The Invisible Man by H. G. Wells

Within the past four years I’ve found out that I love science fiction. It all started when I watched the TV series Battlestar Galactica (the most recent one). The Better Half’s boss was a huge fan and gave us the first season of the series to watch—it was implied that we had to watch it. At first I threw a fit. No way was I going to watch the show to further The Better Half’s career. After some thought, I decided why not give it a go. We put the first disc in and I got hooked. Seriously hooked. After finishing the first season, the boss happily supplied the second season. On a Saturday morning I realized the second disc was missing. I begged and pleaded with The Better Half to call to ask if we could pop over to get the disc. I had to know what happened next. I didn’t get my wish. Three days I had to wait. Three agonizing days. Then I had to admit, I like science fiction. The boss was kind enough to loan us all of the seasons on DVD. Twice.

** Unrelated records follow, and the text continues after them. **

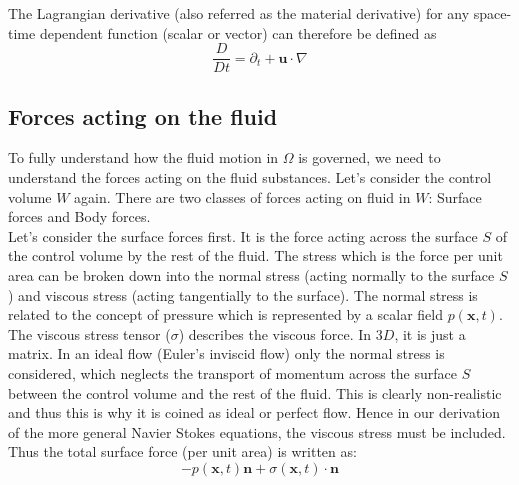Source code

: The Lagrangian derivative (also referred as the material derivative) for any space-time dependent function (scalar or vector) can therefore be defined as \cite{chorin1968numerical}
\begin{equation}
\dfrac{D}{D t} = \partial_t + \textbf{u} \cdot \nabla
\end{equation}

\subsection{Forces acting on the fluid}
To fully understand how the fluid motion in $\Omega$ is governed, we need to understand the forces acting on the fluid substances. Let's consider the control volume $W$ again. There are two classes of forces acting on fluid in $W$: Surface forces and Body forces.\\

Let's consider the surface forces first. It is the force acting across the surface $S$ of the control volume by the rest of the fluid. The stress which is the force per unit area can be broken down into the normal stress (acting normally to the surface $S$) and viscous stress (acting tangentially to the surface). The normal stress is related to the concept of pressure which is represented by a scalar field $p(\textbf{x},t)$. The viscous stress tensor ($\textbf{$\sigma$}$) describes the viscous force. In $3D$, it is just a matrix. In an ideal flow (Euler's inviscid flow) only the normal stress is considered, which neglects the transport of momentum across the surface $S$ between the control volume and the rest of the fluid. This is clearly non-realistic and thus this is why it is coined as ideal or perfect flow. Hence in our derivation of the more general Navier Stokes equations, the viscous stress must be included. Thus the total surface force (per unit area) is written as:
\begin{equation}
- p(\textbf{x},t) \textbf{n} + \textbf{$\sigma$} (\textbf{x},t)\cdot \textbf{n}
\end{equation}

Since then I’ve dabbled with some sci-fi authors and movies. And my liking has grown into a love. So when I sat down to read The Invisible Man by H. G. Wells I was super excited. The novella, published in 1897, is about Griffin, who is invisible. Griffin, a scientist, studies optics and he invented a way for his body to become invisible by absorbing all of the light and not reflecting it. At least I think that’s how he did it. There’s a reason why I didn’t study science. I love science, but historical concepts were much more manageable for my brain. His success has one significant consequence. He doesn’t know how to reverse it and become visible again. At first he attempts to hide, but it’s not easy hiding the fact that one is invisible. He seeks out a colleague for help; however, Griffin’s power has warped his brain. Will his colleague help him or betray him?

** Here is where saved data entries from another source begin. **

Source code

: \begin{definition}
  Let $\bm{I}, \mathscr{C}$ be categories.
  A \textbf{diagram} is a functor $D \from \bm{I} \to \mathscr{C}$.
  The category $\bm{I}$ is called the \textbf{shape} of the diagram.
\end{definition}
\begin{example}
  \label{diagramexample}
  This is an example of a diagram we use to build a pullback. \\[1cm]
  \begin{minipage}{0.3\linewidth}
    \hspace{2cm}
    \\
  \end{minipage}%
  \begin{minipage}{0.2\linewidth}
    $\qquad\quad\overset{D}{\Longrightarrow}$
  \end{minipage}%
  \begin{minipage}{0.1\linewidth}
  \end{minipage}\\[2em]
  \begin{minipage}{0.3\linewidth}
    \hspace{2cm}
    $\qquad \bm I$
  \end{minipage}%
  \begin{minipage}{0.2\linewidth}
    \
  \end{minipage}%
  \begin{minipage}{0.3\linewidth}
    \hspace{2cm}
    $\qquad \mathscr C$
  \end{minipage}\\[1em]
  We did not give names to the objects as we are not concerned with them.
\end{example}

I really enjoyed the first part of this work. Griffin enters an inn in Iping village. He’s wearing clothes, yet his invisible face is hidden by bandages. All of the inhabitant’s of the village can only see his fake pink nose. Well this gets everyone talking. And I found the extremes the townspeople went to to discover Griffin’s secret quite humorous.

Unfortunately, as the story progressed I found out one big problem. I disliked Griffin. He’s a mad scientist and I couldn’t feel sorry for him or care about his situation. After a while I wasn’t involved in the story since I hated him. I don’t know how Wells could have treated the story differently for me to like it. I guess I can’t like all science fiction. For me, I found this one to be somewhat of a dud. I’m glad I read it, but it won’t be one that I’ll revisit in the future. Wells has several more books on the 1001 list so I won’t write him off yet.

I read this novella as part of the science fiction experience hosted by Carl. Spring is quickly approaching, which means Carl’s challenge, Once Upon a Time (here’s last years link to give you an idea) is almost here. I hope many of you will join this wonderful event. Carl, if you don’t know him, is a wonderful man. Stop by his blog and say hi.

About TBM

TB Markinson is an American who's recently returned to the US after a seven-year stint in the UK and Ireland. When she isn't writing, she's traveling the world, watching sports on the telly, visiting pubs in New England, or reading. Not necessarily in that order. Her novels have hit Amazon bestseller lists for lesbian fiction and lesbian romance. She cohosts the Lesbians Who Write Podcast ( with Clare Lydon. TB also runs I Heart Lesfic (, a place for authors and fans of lesfic to come together to celebrate lesbian fiction.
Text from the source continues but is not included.